The timing of their demonstration was not supported by the school board, however, who voted to allow a walkout at 3:11, the normal dismissal time for students who are not required to attend tutoring.

I went to the 3:11 walkout, too, and I stared at an empty flagpole for 20 minutes before calling it quits.

I did, however, watch someone waltz right in front of a car in motion in an attempt to get into their own faster, and it made me wonder if the decision to coordinate a demonstration at dismissal time, when students would be forced to cross the street, has any wisdom in it.

That’s none of my business, however, and I respect the school board’s dedication to our learning environment–but, if there isn’t any pushback, is it really a protest?

A forty minute detention (that I’m currently writing this in) is nothing in terms of punishment, not when the students of our country are on the line–some schools promised (and followed through with) three day suspensions as punishment for the disruption of class, because to quietly get up and leave the room without a word is horribly disruptive.

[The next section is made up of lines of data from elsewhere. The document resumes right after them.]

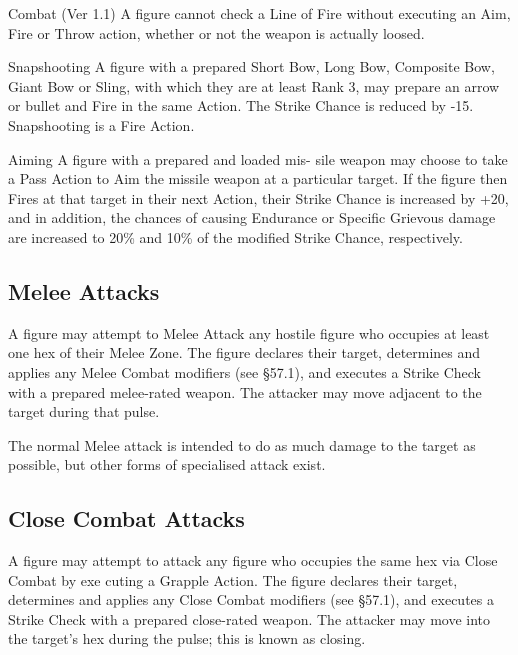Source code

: \begin{Chapter}{Combat (Ver 1.1)}
A figure cannot check a Line of Fire without executing an Aim, Fire or
Throw action, whether or not the weapon is actually loosed.

\begin{Description}

\item[Snapshooting] A figure with a prepared Short Bow, Long Bow,
  Composite Bow, Giant Bow or Sling, with which they are at least Rank
  3, may prepare an arrow or bullet and Fire in the same Action. The
  Strike Chance is reduced by -15. Snapshooting is a Fire Action.

\item[Aiming] A figure with a prepared and loaded mis- sile weapon may
  choose to take a Pass Action to Aim the missile weapon at a
  particular target. If the figure then Fires at that target in their
  next Action, their Strike Chance is increased by +20, and in
  addition, the chances of causing Endurance or Specific Grievous
  damage are increased to 20\% and 10\% of the modified Strike Chance,
  respectively.

\end{Description}

\subsection{Melee Attacks}

A figure may attempt to Melee Attack any hostile figure who occupies
at least one hex of their Melee Zone.  The figure declares their
target, determines and applies any Melee Combat modifiers (see §57.1),
and executes a Strike Check with a prepared melee-rated weapon. The
attacker may move adjacent to the target during that pulse.

The normal Melee attack is intended to do as much damage to the target
as possible, but other forms of specialised attack exist.

\subsection{Close Combat Attacks}

A figure may attempt to attack any figure who occupies the same hex
via Close Combat by exe cuting a Grapple Action.  The figure declares
their target, determines and applies any Close Combat modifiers (see
§57.1), and executes a Strike Check with a prepared close-rated
weapon.  The attacker may move into the target’s hex during the pulse;
this is known as closing.


\end{Chapter}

Which is, again, none of my business.

What is my business, however, is my safety, the safety of other children, and eventually the safety of my own children in school. The ridiculous back and forth that has forever plagued the two-party system has kept any real change from being made, and I fear that schools will be just as dangerous for the next generation as they are for mine.

I wonder what the turnout would’ve been had students not been threatened with punishment.  Would there have been more protesters, or absolutely no change in numbers? Either way, as the voice of the future it’s important that students feel like they can be heard and learn early on how to effect change in their world; whether it’s wearing orange ribbons, organizing town halls, or participating in peaceful protests. ADM should be proud of the informed citizens it contains.